INTERNATIONAL CONSOLIDATED AIRLINES
“The owner of British Airways is flying high after a delayed recovery in the travel sector post-pandemic has finally put its earnings and finances in a better shape.
“Revenue growth mixed with stronger margins has given a nice boost to profit and cash flow and continued International Consolidated Airlines’ journey in strengthening its balance sheet. That puts it in a stronger position to crank up shareholder returns or start thinking about acquisitions.
“At the start of the year, analysts had forecast €0.385 per share for 2024. The consensus estimate now stands at €0.531. It’s not often you see near-40% earnings upgrades for a stock in a year, but International Consolidated Airlines has done it.
“Investors have also been willing to pay a higher multiple of earnings for the stock, another reason why the shares have soared.
“In August, International Consolidated Airlines traded on four times 12-month forward earnings. The stock has now re-rated to six-times. That’s still in bargain basement territory which might explain why 13 analysts have a ‘buy’ rating on the stock, only five have a ‘hold’ and there are no ‘sell’ ratings.”
FTSE 100: worst performers in 2024 | |
Company | Total return (%) |
JD Sports | -36.4 |
B&M | -31.4 |
Croda | -30.8 |
Frasers | -29.9 |
Spirax | -29.4 |
Vistry | -27.0 |
Prudential | -23.7 |
Schroders | -22.1 |
Barratt Redrow | -20.1 |
Mondi | -19.2 |
Source: AJ Bell, ShareScope. Data to market close on 6 December 2024. Total return with dividends reinvested. |
JD SPORTS
“JD Sports started the year with a profit warning caused by mild weather and heavy discounting affecting pre-Christmas 2023 sales. The share price took a beating and only started to recover in earnest during the summer. The retailer was subsequently knocked for six by more weather problems and complaints that the US election hurt demand.
“What was a trusted name in retail is now churning out more excuses than a schoolboy who hasn’t done their homework.
“Cracks have appeared in the athleisure market this year as consumers become more selective over where they spend money. Previously, they might have been happy to splash the cash on the latest must-have trainers but for many people footwear is now having to last longer before replacement. Similar trends have been seen in sporty clothing. Investors need to decide if this is a short-term blip or the new normal.”
B&M
“The pandemic winner has gone from stock market darling to pariah after a slowdown in growth.

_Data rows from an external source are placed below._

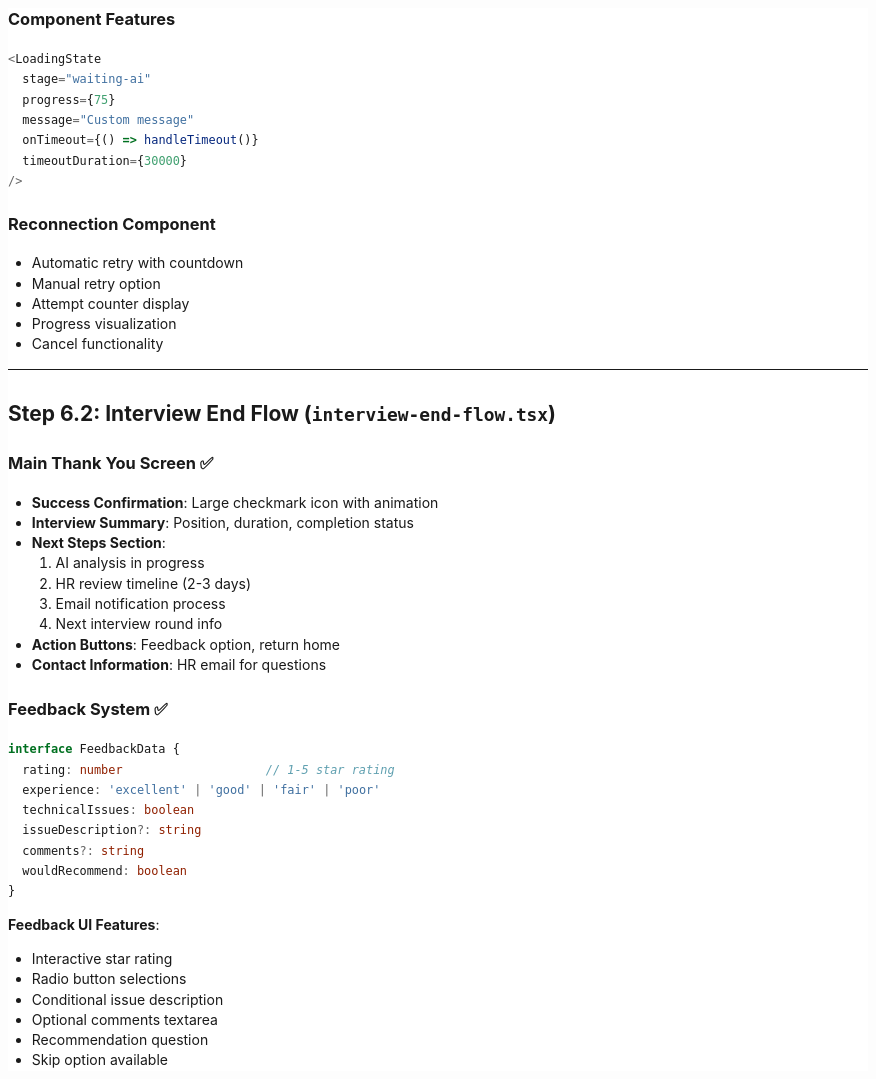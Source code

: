 ### Component Features
```typescript
<LoadingState 
  stage="waiting-ai"
  progress={75}
  message="Custom message"
  onTimeout={() => handleTimeout()}
  timeoutDuration={30000}
/>
```

### Reconnection Component
- Automatic retry with countdown
- Manual retry option
- Attempt counter display
- Progress visualization
- Cancel functionality

---

## Step 6.2: Interview End Flow (`interview-end-flow.tsx`)

### Main Thank You Screen ✅
- **Success Confirmation**: Large checkmark icon with animation
- **Interview Summary**: Position, duration, completion status
- **Next Steps Section**: 
  1. AI analysis in progress
  2. HR review timeline (2-3 days)
  3. Email notification process
  4. Next interview round info
- **Action Buttons**: Feedback option, return home
- **Contact Information**: HR email for questions

### Feedback System ✅
```typescript
interface FeedbackData {
  rating: number                    // 1-5 star rating
  experience: 'excellent' | 'good' | 'fair' | 'poor'
  technicalIssues: boolean
  issueDescription?: string
  comments?: string
  wouldRecommend: boolean
}
```

**Feedback UI Features**:
- Interactive star rating
- Radio button selections
- Conditional issue description
- Optional comments textarea
- Recommendation question
- Skip option available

A poor first quarter was followed up by soft trading in the second quarter, leading investors to ask if the company has gone off the boil. After all, the discounter should be thriving in a period where consumers are watching their pennies.
“Brothers Simon, Robin and Bobby Arora bought B&M 20 years ago as a struggling chain of 21 stores. They worked their magic and made B&M into a UK and French retail giant with more than 1,000 sites. Simon Arora bowed out in 2022 after 17 years running the business, Robin Arora seems to have become hands-off and now Bobby Arora is preparing to leave in 2025.
“It’s the end of an era for the business and investors might be wondering where the company goes next, particularly as it has just been demoted from the FTSE 100.”